***** Dataset extract *****
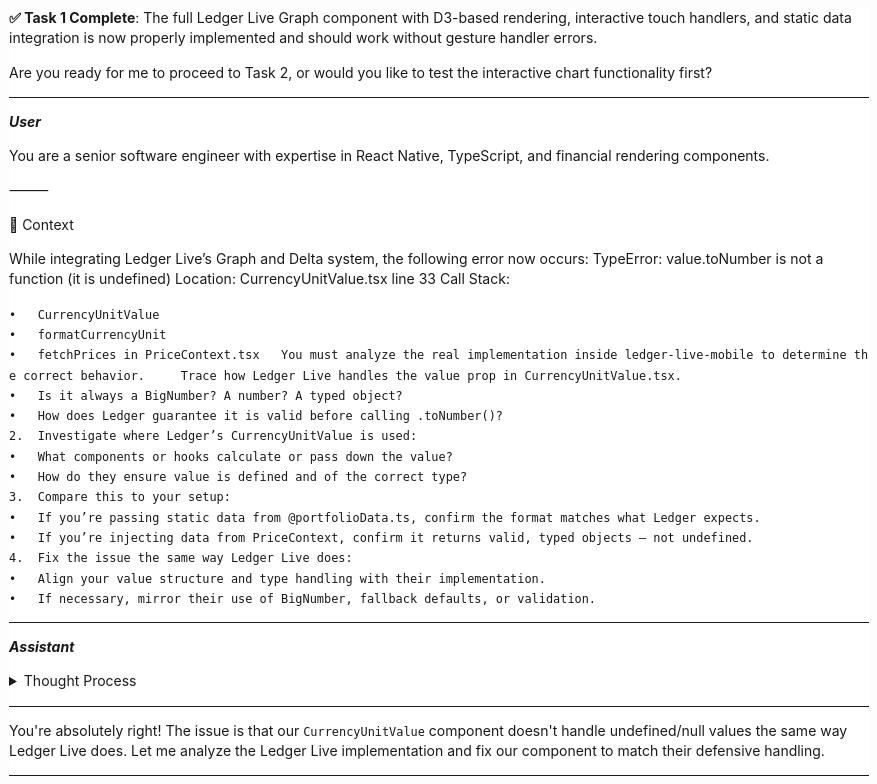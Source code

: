 **✅ Task 1 Complete**: The full Ledger Live Graph component with D3-based rendering, interactive touch handlers, and static data integration is now properly implemented and should work without gesture handler errors.

Are you ready for me to proceed to Task 2, or would you like to test the interactive chart functionality first?

---

_**User**_


You are a senior software engineer with expertise in React Native, TypeScript, and financial rendering components.

⸻

🧩 Context

While integrating Ledger Live’s Graph and Delta system, the following error now occurs: TypeError: value.toNumber is not a function (it is undefined)
Location: CurrencyUnitValue.tsx line 33
Call Stack:

	•	CurrencyUnitValue
	•	formatCurrencyUnit
	•	fetchPrices in PriceContext.tsx   You must analyze the real implementation inside ledger-live-mobile to determine the correct behavior. 	Trace how Ledger Live handles the value prop in CurrencyUnitValue.tsx.
	•	Is it always a BigNumber? A number? A typed object?
	•	How does Ledger guarantee it is valid before calling .toNumber()?
	2.	Investigate where Ledger’s CurrencyUnitValue is used:
	•	What components or hooks calculate or pass down the value?
	•	How do they ensure value is defined and of the correct type?
	3.	Compare this to your setup:
	•	If you’re passing static data from @portfolioData.ts, confirm the format matches what Ledger expects.
	•	If you’re injecting data from PriceContext, confirm it returns valid, typed objects — not undefined.
	4.	Fix the issue the same way Ledger Live does:
	•	Align your value structure and type handling with their implementation.
	•	If necessary, mirror their use of BigNumber, fallback defaults, or validation. 


---

_**Assistant**_

<think><details><summary>Thought Process</summary></details></think>

---

You're absolutely right! The issue is that our `CurrencyUnitValue` component doesn't handle undefined/null values the same way Ledger Live does. Let me analyze the Ledger Live implementation and fix our component to match their defensive handling.

---

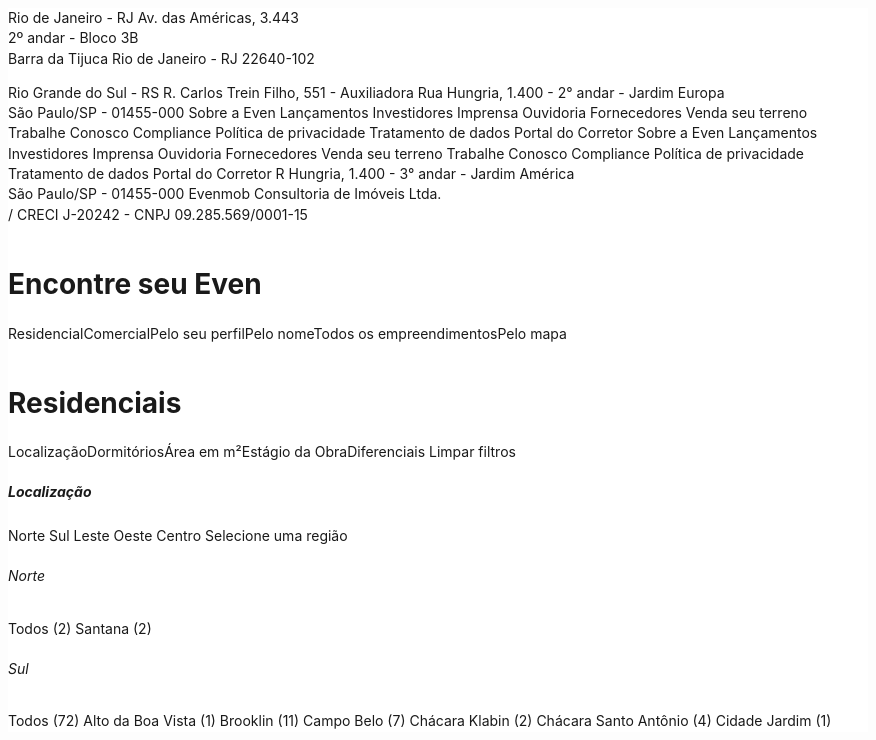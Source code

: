 Rio de Janeiro - RJ
Av. das Américas, 3.443  
2º andar - Bloco 3B  
Barra da Tijuca Rio de Janeiro - RJ 22640-102
  

Rio Grande do Sul - RS
R. Carlos Trein Filho, 551 - Auxiliadora
Rua Hungria, 1.400 - 2° andar - Jardim Europa  
São Paulo/SP - 01455-000
Sobre a Even
Lançamentos
Investidores
Imprensa
Ouvidoria
Fornecedores
Venda seu terreno
Trabalhe Conosco
Compliance
Política de privacidade
Tratamento de dados
Portal do Corretor
Sobre a Even
Lançamentos
Investidores
Imprensa
Ouvidoria
Fornecedores
Venda seu terreno
Trabalhe Conosco
Compliance
Política de privacidade
Tratamento de dados
Portal do Corretor
R Hungria, 1.400 - 3° andar - Jardim América  
São Paulo/SP - 01455-000
Evenmob Consultoria de Imóveis Ltda.  
/ CRECI J-20242 - CNPJ 09.285.569/0001-15
# Encontre seu Even
ResidencialComercialPelo seu perfilPelo nomeTodos os empreendimentosPelo mapa
# Residenciais
LocalizaçãoDormitóriosÁrea em m²Estágio da ObraDiferenciais
Limpar filtros
##### Localização
Norte
Sul
Leste
Oeste
Centro
Selecione uma região
###### Norte
Todos (2)
Santana (2)
###### Sul
Todos (72)
Alto da Boa Vista (1)
Brooklin (11)
Campo Belo (7)
Chácara Klabin (2)
Chácara Santo Antônio (4)
Cidade Jardim (1)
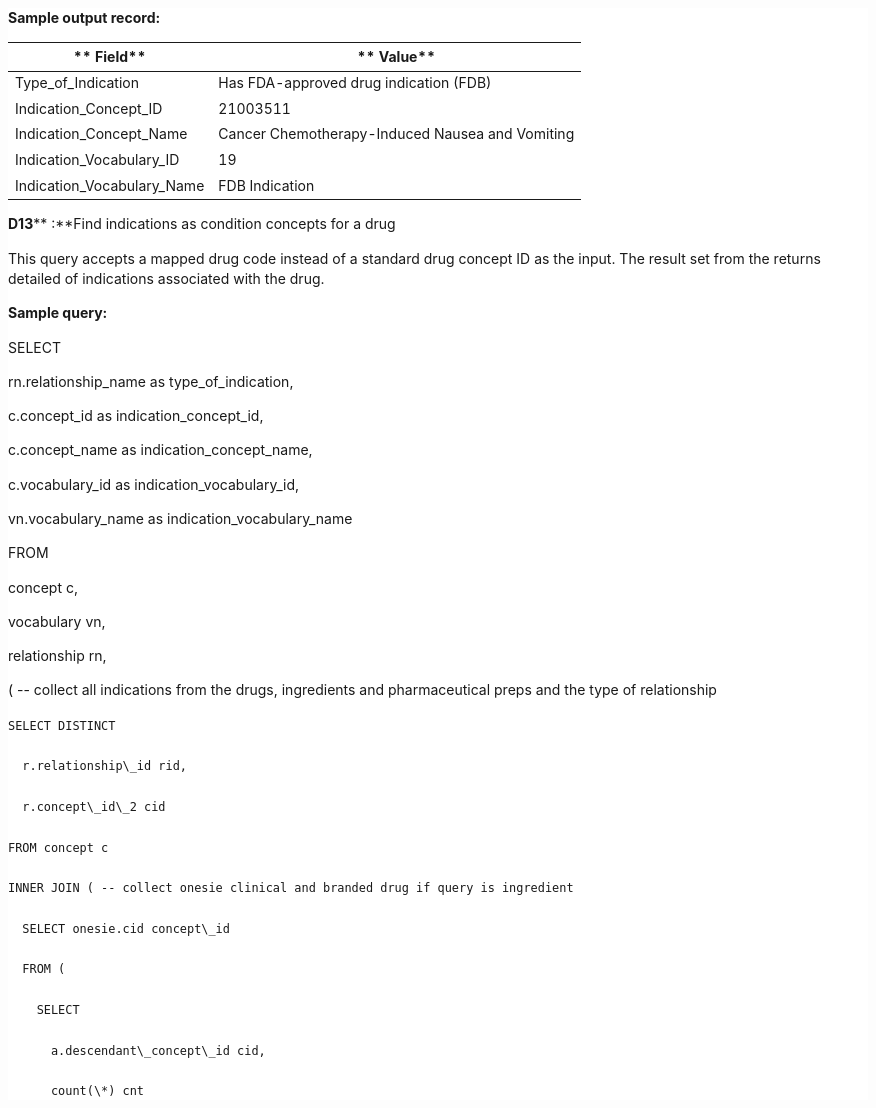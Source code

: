 **Sample output record:**

| ** Field** | ** Value** |
| --- | --- |
|  Type\_of\_Indication |  Has FDA-approved drug indication (FDB) |
|  Indication\_Concept\_ID |  21003511 |
|  Indication\_Concept\_Name |  Cancer Chemotherapy-Induced Nausea and Vomiting |
|  Indication\_Vocabulary\_ID |  19 |
|  Indication\_Vocabulary\_Name |  FDB Indication |
**D13**** :**Find indications as condition concepts for a drug

This query accepts a mapped drug code instead of a standard drug concept ID as the input. The result set from the returns detailed of indications associated with the drug.

**Sample query:**

SELECT

  rn.relationship\_name as type\_of\_indication,

  c.concept\_id as indication\_concept\_id,

  c.concept\_name as indication\_concept\_name,

  c.vocabulary\_id as indication\_vocabulary\_id,

  vn.vocabulary\_name as indication\_vocabulary\_name

FROM

  concept c,

  vocabulary vn,

  relationship rn,

  ( -- collect all indications from the drugs, ingredients and pharmaceutical preps and the type of relationship

    SELECT DISTINCT

      r.relationship\_id rid,

      r.concept\_id\_2 cid

    FROM concept c

    INNER JOIN ( -- collect onesie clinical and branded drug if query is ingredient

      SELECT onesie.cid concept\_id

      FROM (

        SELECT

          a.descendant\_concept\_id cid,

          count(\*) cnt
*****
What the task asks: An exact copy of the entries, without any pictures, is what the answer should be.

Solution to the exercise:
Source code

: **✅ Task 1 Complete**: The full Ledger Live Graph component with D3-based rendering, interactive touch handlers, and static data integration is now properly implemented and should work without gesture handler errors.

Are you ready for me to proceed to Task 2, or would you like to test the interactive chart functionality first?

---

_**User**_


You are a senior software engineer with expertise in React Native, TypeScript, and financial rendering components.

⸻

🧩 Context

While integrating Ledger Live’s Graph and Delta system, the following error now occurs: TypeError: value.toNumber is not a function (it is undefined)
Location: CurrencyUnitValue.tsx line 33
Call Stack:

	•	CurrencyUnitValue
	•	formatCurrencyUnit
	•	fetchPrices in PriceContext.tsx   You must analyze the real implementation inside ledger-live-mobile to determine the correct behavior. 	Trace how Ledger Live handles the value prop in CurrencyUnitValue.tsx.
	•	Is it always a BigNumber? A number? A typed object?
	•	How does Ledger guarantee it is valid before calling .toNumber()?
	2.	Investigate where Ledger’s CurrencyUnitValue is used:
	•	What components or hooks calculate or pass down the value?
	•	How do they ensure value is defined and of the correct type?
	3.	Compare this to your setup:
	•	If you’re passing static data from @portfolioData.ts, confirm the format matches what Ledger expects.
	•	If you’re injecting data from PriceContext, confirm it returns valid, typed objects — not undefined.
	4.	Fix the issue the same way Ledger Live does:
	•	Align your value structure and type handling with their implementation.
	•	If necessary, mirror their use of BigNumber, fallback defaults, or validation. 


---

_**Assistant**_

<think><details><summary>Thought Process</summary></details></think>

---

You're absolutely right! The issue is that our `CurrencyUnitValue` component doesn't handle undefined/null values the same way Ledger Live does. Let me analyze the Ledger Live implementation and fix our component to match their defensive handling.

---

Source code

: Rio de Janeiro - RJ
Av. das Américas, 3.443  
2º andar - Bloco 3B  
Barra da Tijuca Rio de Janeiro - RJ 22640-102
  

Rio Grande do Sul - RS
R. Carlos Trein Filho, 551 - Auxiliadora
Rua Hungria, 1.400 - 2° andar - Jardim Europa  
São Paulo/SP - 01455-000
Sobre a Even
Lançamentos
Investidores
Imprensa
Ouvidoria
Fornecedores
Venda seu terreno
Trabalhe Conosco
Compliance
Política de privacidade
Tratamento de dados
Portal do Corretor
Sobre a Even
Lançamentos
Investidores
Imprensa
Ouvidoria
Fornecedores
Venda seu terreno
Trabalhe Conosco
Compliance
Política de privacidade
Tratamento de dados
Portal do Corretor
R Hungria, 1.400 - 3° andar - Jardim América  
São Paulo/SP - 01455-000
Evenmob Consultoria de Imóveis Ltda.  
/ CRECI J-20242 - CNPJ 09.285.569/0001-15
# Encontre seu Even
ResidencialComercialPelo seu perfilPelo nomeTodos os empreendimentosPelo mapa
# Residenciais
LocalizaçãoDormitóriosÁrea em m²Estágio da ObraDiferenciais
Limpar filtros
##### Localização
Norte
Sul
Leste
Oeste
Centro
Selecione uma região
###### Norte
Todos (2)
Santana (2)
###### Sul
Todos (72)
Alto da Boa Vista (1)
Brooklin (11)
Campo Belo (7)
Chácara Klabin (2)
Chácara Santo Antônio (4)
Cidade Jardim (1)
Source code

: **Sample output record:**

| ** Field** | ** Value** |
| --- | --- |
|  Type\_of\_Indication |  Has FDA-approved drug indication (FDB) |
|  Indication\_Concept\_ID |  21003511 |
|  Indication\_Concept\_Name |  Cancer Chemotherapy-Induced Nausea and Vomiting |
|  Indication\_Vocabulary\_ID |  19 |
|  Indication\_Vocabulary\_Name |  FDB Indication |
**D13**** :**Find indications as condition concepts for a drug

This query accepts a mapped drug code instead of a standard drug concept ID as the input. The result set from the returns detailed of indications associated with the drug.

**Sample query:**

SELECT

  rn.relationship\_name as type\_of\_indication,

  c.concept\_id as indication\_concept\_id,

  c.concept\_name as indication\_concept\_name,

  c.vocabulary\_id as indication\_vocabulary\_id,

  vn.vocabulary\_name as indication\_vocabulary\_name

FROM

  concept c,

  vocabulary vn,

  relationship rn,

  ( -- collect all indications from the drugs, ingredients and pharmaceutical preps and the type of relationship

    SELECT DISTINCT

      r.relationship\_id rid,

      r.concept\_id\_2 cid

    FROM concept c

    INNER JOIN ( -- collect onesie clinical and branded drug if query is ingredient

      SELECT onesie.cid concept\_id

      FROM (

        SELECT

          a.descendant\_concept\_id cid,

          count(\*) cnt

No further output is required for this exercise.